Saved entries
+--

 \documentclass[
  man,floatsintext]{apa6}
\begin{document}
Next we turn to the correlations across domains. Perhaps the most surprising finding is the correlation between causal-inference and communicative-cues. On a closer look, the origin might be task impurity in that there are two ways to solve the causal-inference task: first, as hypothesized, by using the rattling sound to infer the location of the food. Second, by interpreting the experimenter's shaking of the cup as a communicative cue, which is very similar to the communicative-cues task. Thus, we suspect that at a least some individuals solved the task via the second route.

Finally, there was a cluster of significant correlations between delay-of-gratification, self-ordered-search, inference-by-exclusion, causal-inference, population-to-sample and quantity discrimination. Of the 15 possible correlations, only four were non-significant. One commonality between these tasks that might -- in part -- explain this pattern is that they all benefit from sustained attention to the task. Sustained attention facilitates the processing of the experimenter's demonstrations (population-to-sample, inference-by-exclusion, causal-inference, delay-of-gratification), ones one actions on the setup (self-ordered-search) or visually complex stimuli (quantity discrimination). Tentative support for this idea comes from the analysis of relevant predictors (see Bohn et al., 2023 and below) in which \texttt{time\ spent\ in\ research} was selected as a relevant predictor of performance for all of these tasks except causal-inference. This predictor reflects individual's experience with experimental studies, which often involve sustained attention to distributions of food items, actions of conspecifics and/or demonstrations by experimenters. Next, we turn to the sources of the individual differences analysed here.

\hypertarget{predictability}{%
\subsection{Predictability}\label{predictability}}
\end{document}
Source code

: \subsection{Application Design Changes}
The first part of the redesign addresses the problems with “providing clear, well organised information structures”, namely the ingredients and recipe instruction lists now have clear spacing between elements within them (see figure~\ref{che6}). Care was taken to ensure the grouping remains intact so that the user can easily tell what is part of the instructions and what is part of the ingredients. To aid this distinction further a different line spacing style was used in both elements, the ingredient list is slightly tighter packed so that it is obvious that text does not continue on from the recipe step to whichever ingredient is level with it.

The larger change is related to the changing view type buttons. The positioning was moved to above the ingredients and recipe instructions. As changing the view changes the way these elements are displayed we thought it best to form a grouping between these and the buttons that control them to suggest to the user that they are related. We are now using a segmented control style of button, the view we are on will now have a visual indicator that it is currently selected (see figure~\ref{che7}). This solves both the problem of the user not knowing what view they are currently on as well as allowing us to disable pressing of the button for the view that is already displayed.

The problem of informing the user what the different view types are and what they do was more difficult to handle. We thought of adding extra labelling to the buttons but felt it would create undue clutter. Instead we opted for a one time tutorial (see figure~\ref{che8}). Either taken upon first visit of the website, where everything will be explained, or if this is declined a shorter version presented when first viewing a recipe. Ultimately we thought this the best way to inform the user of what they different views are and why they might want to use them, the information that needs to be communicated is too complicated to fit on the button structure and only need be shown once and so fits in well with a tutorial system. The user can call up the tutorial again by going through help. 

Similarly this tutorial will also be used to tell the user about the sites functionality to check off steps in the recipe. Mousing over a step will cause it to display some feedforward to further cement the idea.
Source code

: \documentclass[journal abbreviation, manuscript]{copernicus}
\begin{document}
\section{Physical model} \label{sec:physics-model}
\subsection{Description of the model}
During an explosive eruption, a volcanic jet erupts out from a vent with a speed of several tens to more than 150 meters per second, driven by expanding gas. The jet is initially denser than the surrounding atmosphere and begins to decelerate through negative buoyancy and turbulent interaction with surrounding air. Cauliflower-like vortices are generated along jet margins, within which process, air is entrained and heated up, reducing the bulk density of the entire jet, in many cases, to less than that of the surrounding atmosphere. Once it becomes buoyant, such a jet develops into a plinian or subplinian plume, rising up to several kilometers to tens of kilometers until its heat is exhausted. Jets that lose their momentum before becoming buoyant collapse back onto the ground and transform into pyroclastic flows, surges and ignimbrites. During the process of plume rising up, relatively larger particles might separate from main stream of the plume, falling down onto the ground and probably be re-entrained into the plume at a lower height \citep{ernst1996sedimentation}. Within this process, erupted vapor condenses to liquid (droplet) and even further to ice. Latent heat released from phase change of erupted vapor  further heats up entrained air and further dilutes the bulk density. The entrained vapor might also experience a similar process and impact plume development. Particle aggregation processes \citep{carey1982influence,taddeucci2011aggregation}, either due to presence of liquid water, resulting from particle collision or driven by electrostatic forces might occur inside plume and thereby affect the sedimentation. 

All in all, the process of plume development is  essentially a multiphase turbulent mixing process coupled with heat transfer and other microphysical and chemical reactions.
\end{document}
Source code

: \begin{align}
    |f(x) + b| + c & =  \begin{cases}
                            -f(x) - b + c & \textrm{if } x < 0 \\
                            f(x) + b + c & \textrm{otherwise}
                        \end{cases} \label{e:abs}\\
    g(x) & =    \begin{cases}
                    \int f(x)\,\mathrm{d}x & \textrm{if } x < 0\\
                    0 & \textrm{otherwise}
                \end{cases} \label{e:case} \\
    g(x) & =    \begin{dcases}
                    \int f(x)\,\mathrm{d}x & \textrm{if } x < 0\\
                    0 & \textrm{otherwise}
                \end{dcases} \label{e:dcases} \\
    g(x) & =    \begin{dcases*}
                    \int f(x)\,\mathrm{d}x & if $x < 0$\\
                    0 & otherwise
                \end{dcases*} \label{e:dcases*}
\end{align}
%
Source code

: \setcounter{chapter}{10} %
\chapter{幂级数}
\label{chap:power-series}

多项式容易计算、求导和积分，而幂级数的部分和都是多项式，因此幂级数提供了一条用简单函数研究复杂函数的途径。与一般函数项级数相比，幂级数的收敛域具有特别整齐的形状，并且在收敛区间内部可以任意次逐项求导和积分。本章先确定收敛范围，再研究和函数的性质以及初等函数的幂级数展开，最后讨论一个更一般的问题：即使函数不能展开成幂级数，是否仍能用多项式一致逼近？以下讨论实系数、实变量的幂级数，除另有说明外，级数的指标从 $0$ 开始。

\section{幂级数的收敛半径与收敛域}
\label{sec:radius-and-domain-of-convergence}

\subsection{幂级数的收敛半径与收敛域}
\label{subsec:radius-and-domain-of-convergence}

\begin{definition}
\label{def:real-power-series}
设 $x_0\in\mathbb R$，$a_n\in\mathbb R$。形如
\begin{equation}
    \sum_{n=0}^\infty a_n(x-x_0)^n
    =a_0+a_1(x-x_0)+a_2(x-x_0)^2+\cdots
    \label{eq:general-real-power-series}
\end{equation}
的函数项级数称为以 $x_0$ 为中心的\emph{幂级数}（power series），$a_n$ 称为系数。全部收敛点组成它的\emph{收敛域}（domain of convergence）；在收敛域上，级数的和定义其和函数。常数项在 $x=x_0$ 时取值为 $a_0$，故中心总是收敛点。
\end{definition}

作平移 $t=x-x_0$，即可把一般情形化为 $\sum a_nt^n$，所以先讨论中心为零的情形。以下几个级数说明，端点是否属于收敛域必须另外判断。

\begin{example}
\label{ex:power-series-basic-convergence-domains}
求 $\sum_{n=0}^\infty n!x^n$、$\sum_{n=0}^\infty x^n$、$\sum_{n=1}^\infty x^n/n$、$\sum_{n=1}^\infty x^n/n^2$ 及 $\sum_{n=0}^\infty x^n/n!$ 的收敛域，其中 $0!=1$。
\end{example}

+--

Exercise requirements
Give the entries once more, exactly as they appear.

Answer for the task
 \documentclass[
  man,floatsintext]{apa6}
\begin{document}
Next we turn to the correlations across domains. Perhaps the most surprising finding is the correlation between causal-inference and communicative-cues. On a closer look, the origin might be task impurity in that there are two ways to solve the causal-inference task: first, as hypothesized, by using the rattling sound to infer the location of the food. Second, by interpreting the experimenter's shaking of the cup as a communicative cue, which is very similar to the communicative-cues task. Thus, we suspect that at a least some individuals solved the task via the second route.

Finally, there was a cluster of significant correlations between delay-of-gratification, self-ordered-search, inference-by-exclusion, causal-inference, population-to-sample and quantity discrimination. Of the 15 possible correlations, only four were non-significant. One commonality between these tasks that might -- in part -- explain this pattern is that they all benefit from sustained attention to the task. Sustained attention facilitates the processing of the experimenter's demonstrations (population-to-sample, inference-by-exclusion, causal-inference, delay-of-gratification), ones one actions on the setup (self-ordered-search) or visually complex stimuli (quantity discrimination). Tentative support for this idea comes from the analysis of relevant predictors (see Bohn et al., 2023 and below) in which \texttt{time\ spent\ in\ research} was selected as a relevant predictor of performance for all of these tasks except causal-inference. This predictor reflects individual's experience with experimental studies, which often involve sustained attention to distributions of food items, actions of conspecifics and/or demonstrations by experimenters. Next, we turn to the sources of the individual differences analysed here.

\hypertarget{predictability}{%
\subsection{Predictability}\label{predictability}}
\end{document}
Source code

: \subsection{Application Design Changes}
The first part of the redesign addresses the problems with “providing clear, well organised information structures”, namely the ingredients and recipe instruction lists now have clear spacing between elements within them (see figure~\ref{che6}). Care was taken to ensure the grouping remains intact so that the user can easily tell what is part of the instructions and what is part of the ingredients. To aid this distinction further a different line spacing style was used in both elements, the ingredient list is slightly tighter packed so that it is obvious that text does not continue on from the recipe step to whichever ingredient is level with it.

The larger change is related to the changing view type buttons. The positioning was moved to above the ingredients and recipe instructions. As changing the view changes the way these elements are displayed we thought it best to form a grouping between these and the buttons that control them to suggest to the user that they are related. We are now using a segmented control style of button, the view we are on will now have a visual indicator that it is currently selected (see figure~\ref{che7}). This solves both the problem of the user not knowing what view they are currently on as well as allowing us to disable pressing of the button for the view that is already displayed.

The problem of informing the user what the different view types are and what they do was more difficult to handle. We thought of adding extra labelling to the buttons but felt it would create undue clutter. Instead we opted for a one time tutorial (see figure~\ref{che8}). Either taken upon first visit of the website, where everything will be explained, or if this is declined a shorter version presented when first viewing a recipe. Ultimately we thought this the best way to inform the user of what they different views are and why they might want to use them, the information that needs to be communicated is too complicated to fit on the button structure and only need be shown once and so fits in well with a tutorial system. The user can call up the tutorial again by going through help. 

Similarly this tutorial will also be used to tell the user about the sites functionality to check off steps in the recipe. Mousing over a step will cause it to display some feedforward to further cement the idea.
Source code

: \documentclass[journal abbreviation, manuscript]{copernicus}
\begin{document}
\section{Physical model} \label{sec:physics-model}
\subsection{Description of the model}
During an explosive eruption, a volcanic jet erupts out from a vent with a speed of several tens to more than 150 meters per second, driven by expanding gas. The jet is initially denser than the surrounding atmosphere and begins to decelerate through negative buoyancy and turbulent interaction with surrounding air. Cauliflower-like vortices are generated along jet margins, within which process, air is entrained and heated up, reducing the bulk density of the entire jet, in many cases, to less than that of the surrounding atmosphere. Once it becomes buoyant, such a jet develops into a plinian or subplinian plume, rising up to several kilometers to tens of kilometers until its heat is exhausted. Jets that lose their momentum before becoming buoyant collapse back onto the ground and transform into pyroclastic flows, surges and ignimbrites. During the process of plume rising up, relatively larger particles might separate from main stream of the plume, falling down onto the ground and probably be re-entrained into the plume at a lower height \citep{ernst1996sedimentation}. Within this process, erupted vapor condenses to liquid (droplet) and even further to ice. Latent heat released from phase change of erupted vapor  further heats up entrained air and further dilutes the bulk density. The entrained vapor might also experience a similar process and impact plume development. Particle aggregation processes \citep{carey1982influence,taddeucci2011aggregation}, either due to presence of liquid water, resulting from particle collision or driven by electrostatic forces might occur inside plume and thereby affect the sedimentation. 

All in all, the process of plume development is  essentially a multiphase turbulent mixing process coupled with heat transfer and other microphysical and chemical reactions.
\end{document}
Source code

: \begin{align}
    |f(x) + b| + c & =  \begin{cases}
                            -f(x) - b + c & \textrm{if } x < 0 \\
                            f(x) + b + c & \textrm{otherwise}
                        \end{cases} \label{e:abs}\\
    g(x) & =    \begin{cases}
                    \int f(x)\,\mathrm{d}x & \textrm{if } x < 0\\
                    0 & \textrm{otherwise}
                \end{cases} \label{e:case} \\
    g(x) & =    \begin{dcases}
                    \int f(x)\,\mathrm{d}x & \textrm{if } x < 0\\
                    0 & \textrm{otherwise}
                \end{dcases} \label{e:dcases} \\
    g(x) & =    \begin{dcases*}
                    \int f(x)\,\mathrm{d}x & if $x < 0$\\
                    0 & otherwise
                \end{dcases*} \label{e:dcases*}
\end{align}
%
Source code

: \setcounter{chapter}{10} %
\chapter{幂级数}
\label{chap:power-series}

多项式容易计算、求导和积分，而幂级数的部分和都是多项式，因此幂级数提供了一条用简单函数研究复杂函数的途径。与一般函数项级数相比，幂级数的收敛域具有特别整齐的形状，并且在收敛区间内部可以任意次逐项求导和积分。本章先确定收敛范围，再研究和函数的性质以及初等函数的幂级数展开，最后讨论一个更一般的问题：即使函数不能展开成幂级数，是否仍能用多项式一致逼近？以下讨论实系数、实变量的幂级数，除另有说明外，级数的指标从 $0$ 开始。

\section{幂级数的收敛半径与收敛域}
\label{sec:radius-and-domain-of-convergence}

\subsection{幂级数的收敛半径与收敛域}
\label{subsec:radius-and-domain-of-convergence}

\begin{definition}
\label{def:real-power-series}
设 $x_0\in\mathbb R$，$a_n\in\mathbb R$。形如
\begin{equation}
    \sum_{n=0}^\infty a_n(x-x_0)^n
    =a_0+a_1(x-x_0)+a_2(x-x_0)^2+\cdots
    \label{eq:general-real-power-series}
\end{equation}
的函数项级数称为以 $x_0$ 为中心的\emph{幂级数}（power series），$a_n$ 称为系数。全部收敛点组成它的\emph{收敛域}（domain of convergence）；在收敛域上，级数的和定义其和函数。常数项在 $x=x_0$ 时取值为 $a_0$，故中心总是收敛点。
\end{definition}

作平移 $t=x-x_0$，即可把一般情形化为 $\sum a_nt^n$，所以先讨论中心为零的情形。以下几个级数说明，端点是否属于收敛域必须另外判断。

\begin{example}
\label{ex:power-series-basic-convergence-domains}
求 $\sum_{n=0}^\infty n!x^n$、$\sum_{n=0}^\infty x^n$、$\sum_{n=1}^\infty x^n/n$、$\sum_{n=1}^\infty x^n/n^2$ 及 $\sum_{n=0}^\infty x^n/n!$ 的收敛域，其中 $0!=1$。
\end{example}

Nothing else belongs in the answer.